- ABOUT THIS EXERCISE: Every line containing "この法律は" should be copied out. Go through the entries and find them.

- RECORDS SUPPLIED:

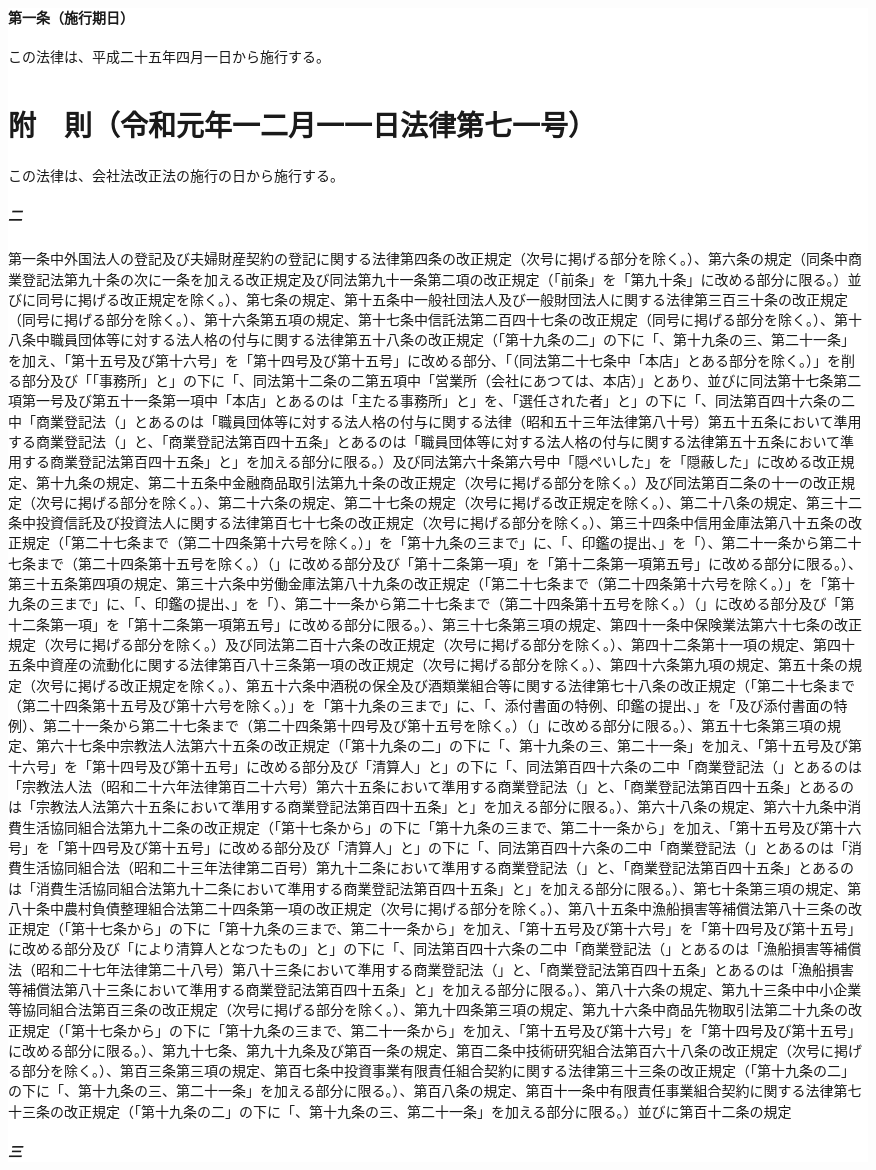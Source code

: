 #### 第一条（施行期日）
この法律は、平成二十五年四月一日から施行する。
# 附　則（令和元年一二月一一日法律第七一号）
この法律は、会社法改正法の施行の日から施行する。
##### 二
第一条中外国法人の登記及び夫婦財産契約の登記に関する法律第四条の改正規定（次号に掲げる部分を除く。）、第六条の規定（同条中商業登記法第九十条の次に一条を加える改正規定及び同法第九十一条第二項の改正規定（「前条」を「第九十条」に改める部分に限る。）並びに同号に掲げる改正規定を除く。）、第七条の規定、第十五条中一般社団法人及び一般財団法人に関する法律第三百三十条の改正規定（同号に掲げる部分を除く。）、第十六条第五項の規定、第十七条中信託法第二百四十七条の改正規定（同号に掲げる部分を除く。）、第十八条中職員団体等に対する法人格の付与に関する法律第五十八条の改正規定（「第十九条の二」の下に「、第十九条の三、第二十一条」を加え、「第十五号及び第十六号」を「第十四号及び第十五号」に改める部分、「（同法第二十七条中「本店」とある部分を除く。）」を削る部分及び「「事務所」と」の下に「、同法第十二条の二第五項中「営業所（会社にあつては、本店）」とあり、並びに同法第十七条第二項第一号及び第五十一条第一項中「本店」とあるのは「主たる事務所」と」を、「選任された者」と」の下に「、同法第百四十六条の二中「商業登記法（」とあるのは「職員団体等に対する法人格の付与に関する法律（昭和五十三年法律第八十号）第五十五条において準用する商業登記法（」と、「商業登記法第百四十五条」とあるのは「職員団体等に対する法人格の付与に関する法律第五十五条において準用する商業登記法第百四十五条」と」を加える部分に限る。）及び同法第六十条第六号中「隠ぺいした」を「隠蔽した」に改める改正規定、第十九条の規定、第二十五条中金融商品取引法第九十条の改正規定（次号に掲げる部分を除く。）及び同法第百二条の十一の改正規定（次号に掲げる部分を除く。）、第二十六条の規定、第二十七条の規定（次号に掲げる改正規定を除く。）、第二十八条の規定、第三十二条中投資信託及び投資法人に関する法律第百七十七条の改正規定（次号に掲げる部分を除く。）、第三十四条中信用金庫法第八十五条の改正規定（「第二十七条まで（第二十四条第十六号を除く。）」を「第十九条の三まで」に、「、印鑑の提出、」を「）、第二十一条から第二十七条まで（第二十四条第十五号を除く。）（」に改める部分及び「第十二条第一項」を「第十二条第一項第五号」に改める部分に限る。）、第三十五条第四項の規定、第三十六条中労働金庫法第八十九条の改正規定（「第二十七条まで（第二十四条第十六号を除く。）」を「第十九条の三まで」に、「、印鑑の提出、」を「）、第二十一条から第二十七条まで（第二十四条第十五号を除く。）（」に改める部分及び「第十二条第一項」を「第十二条第一項第五号」に改める部分に限る。）、第三十七条第三項の規定、第四十一条中保険業法第六十七条の改正規定（次号に掲げる部分を除く。）及び同法第二百十六条の改正規定（次号に掲げる部分を除く。）、第四十二条第十一項の規定、第四十五条中資産の流動化に関する法律第百八十三条第一項の改正規定（次号に掲げる部分を除く。）、第四十六条第九項の規定、第五十条の規定（次号に掲げる改正規定を除く。）、第五十六条中酒税の保全及び酒類業組合等に関する法律第七十八条の改正規定（「第二十七条まで（第二十四条第十五号及び第十六号を除く。）」を「第十九条の三まで」に、「、添付書面の特例、印鑑の提出、」を「及び添付書面の特例）、第二十一条から第二十七条まで（第二十四条第十四号及び第十五号を除く。）（」に改める部分に限る。）、第五十七条第三項の規定、第六十七条中宗教法人法第六十五条の改正規定（「第十九条の二」の下に「、第十九条の三、第二十一条」を加え、「第十五号及び第十六号」を「第十四号及び第十五号」に改める部分及び「清算人」と」の下に「、同法第百四十六条の二中「商業登記法（」とあるのは「宗教法人法（昭和二十六年法律第百二十六号）第六十五条において準用する商業登記法（」と、「商業登記法第百四十五条」とあるのは「宗教法人法第六十五条において準用する商業登記法第百四十五条」と」を加える部分に限る。）、第六十八条の規定、第六十九条中消費生活協同組合法第九十二条の改正規定（「第十七条から」の下に「第十九条の三まで、第二十一条から」を加え、「第十五号及び第十六号」を「第十四号及び第十五号」に改める部分及び「清算人」と」の下に「、同法第百四十六条の二中「商業登記法（」とあるのは「消費生活協同組合法（昭和二十三年法律第二百号）第九十二条において準用する商業登記法（」と、「商業登記法第百四十五条」とあるのは「消費生活協同組合法第九十二条において準用する商業登記法第百四十五条」と」を加える部分に限る。）、第七十条第三項の規定、第八十条中農村負債整理組合法第二十四条第一項の改正規定（次号に掲げる部分を除く。）、第八十五条中漁船損害等補償法第八十三条の改正規定（「第十七条から」の下に「第十九条の三まで、第二十一条から」を加え、「第十五号及び第十六号」を「第十四号及び第十五号」に改める部分及び「により清算人となつたもの」と」の下に「、同法第百四十六条の二中「商業登記法（」とあるのは「漁船損害等補償法（昭和二十七年法律第二十八号）第八十三条において準用する商業登記法（」と、「商業登記法第百四十五条」とあるのは「漁船損害等補償法第八十三条において準用する商業登記法第百四十五条」と」を加える部分に限る。）、第八十六条の規定、第九十三条中中小企業等協同組合法第百三条の改正規定（次号に掲げる部分を除く。）、第九十四条第三項の規定、第九十六条中商品先物取引法第二十九条の改正規定（「第十七条から」の下に「第十九条の三まで、第二十一条から」を加え、「第十五号及び第十六号」を「第十四号及び第十五号」に改める部分に限る。）、第九十七条、第九十九条及び第百一条の規定、第百二条中技術研究組合法第百六十八条の改正規定（次号に掲げる部分を除く。）、第百三条第三項の規定、第百七条中投資事業有限責任組合契約に関する法律第三十三条の改正規定（「第十九条の二」の下に「、第十九条の三、第二十一条」を加える部分に限る。）、第百八条の規定、第百十一条中有限責任事業組合契約に関する法律第七十三条の改正規定（「第十九条の二」の下に「、第十九条の三、第二十一条」を加える部分に限る。）並びに第百十二条の規定
##### 三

- ANSWER TO THE EXERCISE:
この法律は、平成二十五年四月一日から施行する。
この法律は、会社法改正法の施行の日から施行する。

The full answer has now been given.